Stored data entries:

- - -

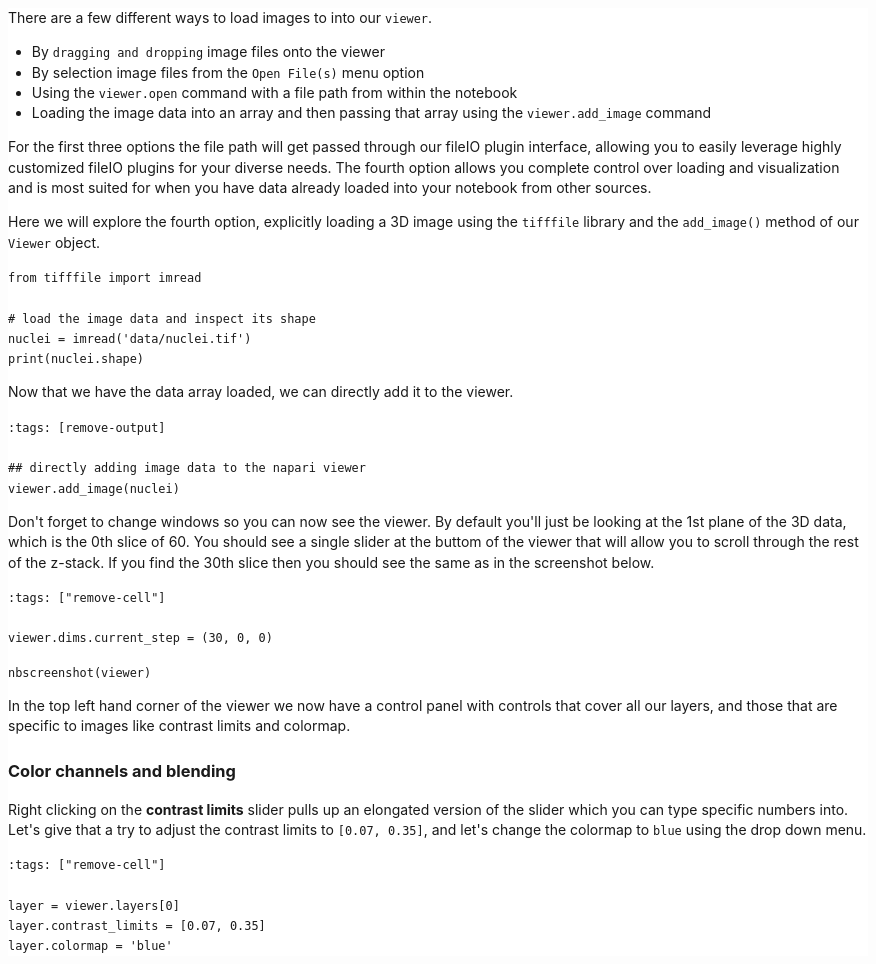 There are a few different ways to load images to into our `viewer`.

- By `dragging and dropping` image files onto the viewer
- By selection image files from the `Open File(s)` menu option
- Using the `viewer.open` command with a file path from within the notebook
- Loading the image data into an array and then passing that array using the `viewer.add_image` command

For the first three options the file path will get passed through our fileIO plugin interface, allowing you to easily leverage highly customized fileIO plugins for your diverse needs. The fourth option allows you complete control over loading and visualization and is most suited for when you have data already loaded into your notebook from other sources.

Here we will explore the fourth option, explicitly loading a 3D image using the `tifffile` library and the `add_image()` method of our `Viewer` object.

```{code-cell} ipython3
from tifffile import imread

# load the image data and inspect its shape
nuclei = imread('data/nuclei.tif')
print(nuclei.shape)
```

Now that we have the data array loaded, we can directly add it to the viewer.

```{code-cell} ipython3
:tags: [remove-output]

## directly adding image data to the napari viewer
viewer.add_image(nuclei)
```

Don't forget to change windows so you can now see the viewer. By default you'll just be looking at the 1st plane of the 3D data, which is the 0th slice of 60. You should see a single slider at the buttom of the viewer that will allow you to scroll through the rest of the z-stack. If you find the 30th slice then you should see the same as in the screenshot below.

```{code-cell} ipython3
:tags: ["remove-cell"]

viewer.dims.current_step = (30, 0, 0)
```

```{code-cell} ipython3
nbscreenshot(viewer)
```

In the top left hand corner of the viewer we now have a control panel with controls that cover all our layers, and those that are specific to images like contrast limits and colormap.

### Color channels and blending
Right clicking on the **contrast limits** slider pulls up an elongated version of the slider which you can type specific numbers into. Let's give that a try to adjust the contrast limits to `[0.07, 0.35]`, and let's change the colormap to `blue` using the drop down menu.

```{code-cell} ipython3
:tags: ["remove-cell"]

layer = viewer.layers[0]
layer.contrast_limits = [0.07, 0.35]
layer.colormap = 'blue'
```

- - -

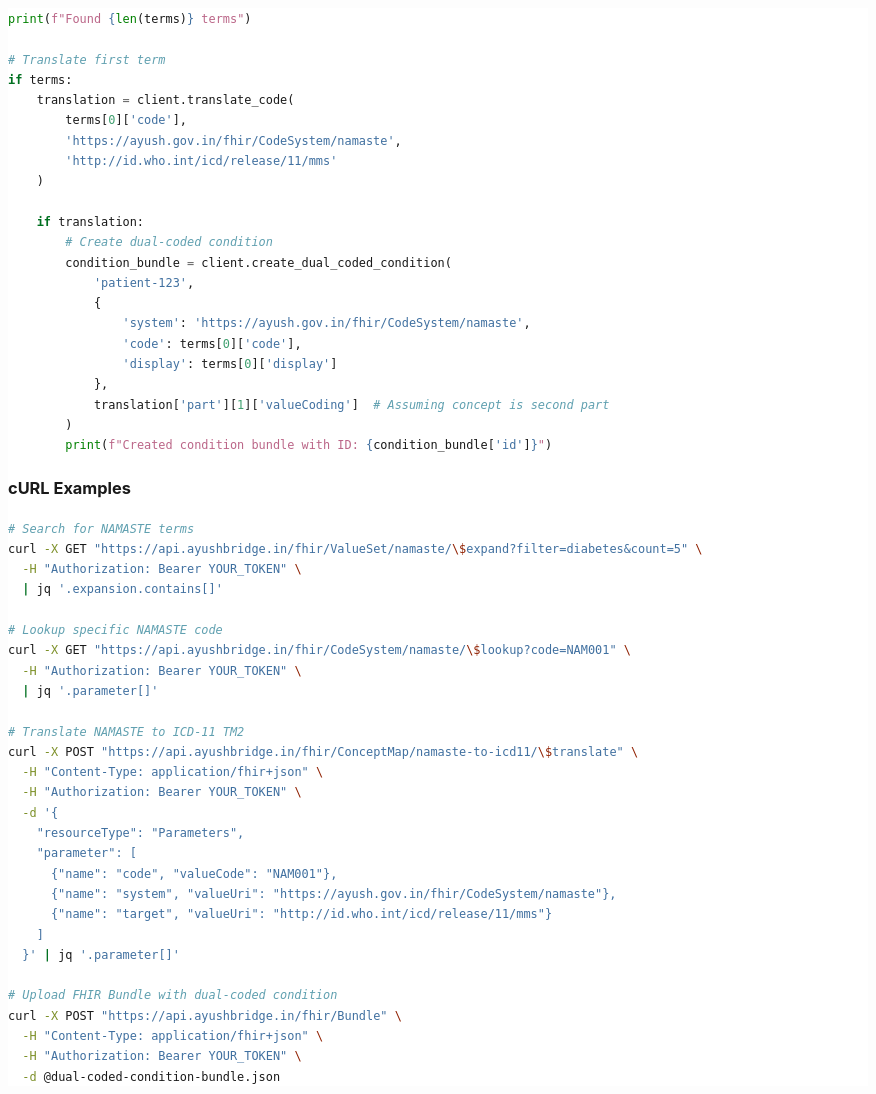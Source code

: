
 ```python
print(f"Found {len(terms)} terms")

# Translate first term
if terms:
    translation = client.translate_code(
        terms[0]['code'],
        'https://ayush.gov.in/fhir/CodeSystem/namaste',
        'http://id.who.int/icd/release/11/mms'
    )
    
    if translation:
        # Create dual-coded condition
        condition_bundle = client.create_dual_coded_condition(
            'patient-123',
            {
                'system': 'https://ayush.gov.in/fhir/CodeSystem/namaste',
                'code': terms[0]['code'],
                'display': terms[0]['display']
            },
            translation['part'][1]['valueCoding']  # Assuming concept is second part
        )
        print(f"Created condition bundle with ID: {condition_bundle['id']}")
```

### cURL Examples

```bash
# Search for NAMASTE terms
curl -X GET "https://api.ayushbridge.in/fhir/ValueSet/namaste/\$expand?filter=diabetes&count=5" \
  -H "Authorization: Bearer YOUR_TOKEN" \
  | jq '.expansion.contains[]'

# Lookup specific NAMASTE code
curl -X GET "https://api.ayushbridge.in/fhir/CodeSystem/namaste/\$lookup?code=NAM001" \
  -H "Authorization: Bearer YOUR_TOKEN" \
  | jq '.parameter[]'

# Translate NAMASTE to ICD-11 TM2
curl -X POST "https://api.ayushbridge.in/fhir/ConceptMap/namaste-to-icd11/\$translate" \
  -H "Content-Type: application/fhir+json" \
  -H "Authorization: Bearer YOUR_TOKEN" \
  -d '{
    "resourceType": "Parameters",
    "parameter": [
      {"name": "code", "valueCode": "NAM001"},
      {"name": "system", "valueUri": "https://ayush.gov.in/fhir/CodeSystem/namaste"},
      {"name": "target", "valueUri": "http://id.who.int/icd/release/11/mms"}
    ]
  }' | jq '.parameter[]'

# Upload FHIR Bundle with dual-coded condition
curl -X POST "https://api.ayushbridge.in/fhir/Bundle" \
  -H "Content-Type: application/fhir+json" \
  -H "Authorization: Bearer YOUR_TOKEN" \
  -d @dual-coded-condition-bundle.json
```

- - -

[Exercise]:
Say how many lines in the entries include the string "blue", and write nothing besides that number.

[Response]:
2